Junge deutsche Sängerinnen Die netten Mädchen von nebenan

Elif Demirezer setzt auf Akustik-Pop und erinnert ein bisschen an Penelopé Cruz.

(Foto: Hannes Caspar)

Sie sind jung, shoppen auf Flohmärkten und singen auf Deutsch. Künstlerinnen wie Elif erzählen mit ihrer Musik persönliche Geschichten. Ohne Botschaft, dafür mit ganz viel Gefühl.

Von Katharina Nickel

"Es ist wieder typisch. Ich habe Glätteisen, Schminke und High Heels eingepackt, aber meine Anziehsachen vergessen", scherzt Elif Demirezer bei einem Abend Ende März in München. Deswegen habe die Sängerin heute auch ihr Reiseoutfit an: schwarze Hose, schwarzes Shirt, schwarze High Heels, ganz klassisch.

Ihre Musik, das ist Pop mit persönlichen, deutschen Texten. Ein bisschen erinnert sie mit ihrer Stimme an Stefanie Kloß, Sängerin von "Silbermond". Solche Vergleiche hört die junge deutsche Sängerin häufig, aber nicht gerne. Davon will Elif sich vor allem mit Akustikversionen ihrer Songs abheben.

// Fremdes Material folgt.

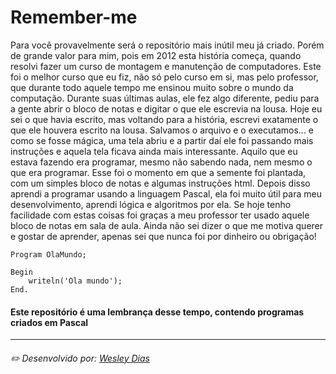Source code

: # Remember-me
Para você provavelmente será o repositório mais inútil meu já criado.
Porém de grande valor para mim, pois em 2012 esta história começa,
quando resolvi fazer um curso de montagem e manutenção de computadores.
Este foi o melhor curso que eu fiz, não só pelo curso em si, mas pelo professor,
que durante todo aquele tempo me ensinou muito sobre o mundo da computação.
Durante suas últimas aulas, ele fez algo diferente, pediu para a gente abrir o bloco de notas
e digitar o que ele escrevia na lousa. Hoje eu sei o que havia escrito, mas voltando para a história,
escrevi exatamente o que ele houvera escrito na lousa. Salvamos o arquivo e o executamos...
e como se fosse mágica, uma tela abriu e a partir daí ele foi passando mais instruções e aquela tela
ficava ainda mais interessante. Aquilo que eu estava fazendo era programar, mesmo não sabendo nada, 
nem mesmo o que era programar. Esse foi o momento em que a semente foi plantada, com um simples bloco 
de notas e algumas instruções html. Depois disso aprendi a programar usando a linguagem Pascal, ela foi muito útil para meu desenvolvimento, aprendi lógica e algoritmos por ela.
Se hoje tenho facilidade com estas coisas foi graças a meu professor ter usado aquele bloco de notas em sala de aula.
Ainda não sei dizer o que me motiva querer e gostar de aprender, apenas sei que nunca foi por dinheiro ou obrigação!

```
Program OlaMundo;

Begin
	writeln('Ola mundo');
End.
```

#### Este repositório é uma lembrança desse tempo, contendo programas criados em Pascal

---
###### ✏️ Desenvolvido por: [*Wesley Dias*](https://github.com/WeDias)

In "Unter meiner Haut" singt sie von einer durchzechten Nacht mit der großen Liebe. Sie will mit ihren Liedern vor allem Freude bringen, denn "seien wir mal ehrlich, dieser Winter ist wie ein Ex-Freund, der nicht verstanden hat, dass es vorbei ist", lacht die 20-Jährige. Ihre braunen Kulleraugen blitzen und sie fährt sich mit den Fingern durch ihre langen, schwarzen Haare. Ein bisschen erinnert sie an Penelopé Cruz.

Spanische Wurzeln hat sie allerdings nicht. Elif ist Deutsch-Türkin und in Berlin geboren. 2009 nahm Elif an der Casting-Show Popstars teil, in der unter dem Motto "Du & Ich" wurde ein Pop-Duo gesucht wurde. Elif landete, zusammen mit Nik Dennin, auf dem zweiten Platz. Ein Jahr später begann ihre Solo-Karriere, ihr erstes Album wird im Juni 2013 veröffentlicht. Es folgten immerhin Auftritte im Vorprogramm von Tim Bendzkos Deutschlandtour 2011. Ina Müller sagte einmal über sie: "Du bist so angenehm schüchtern". Tatsächlich wirkte die damals 18-jährige Elif etwas scheu.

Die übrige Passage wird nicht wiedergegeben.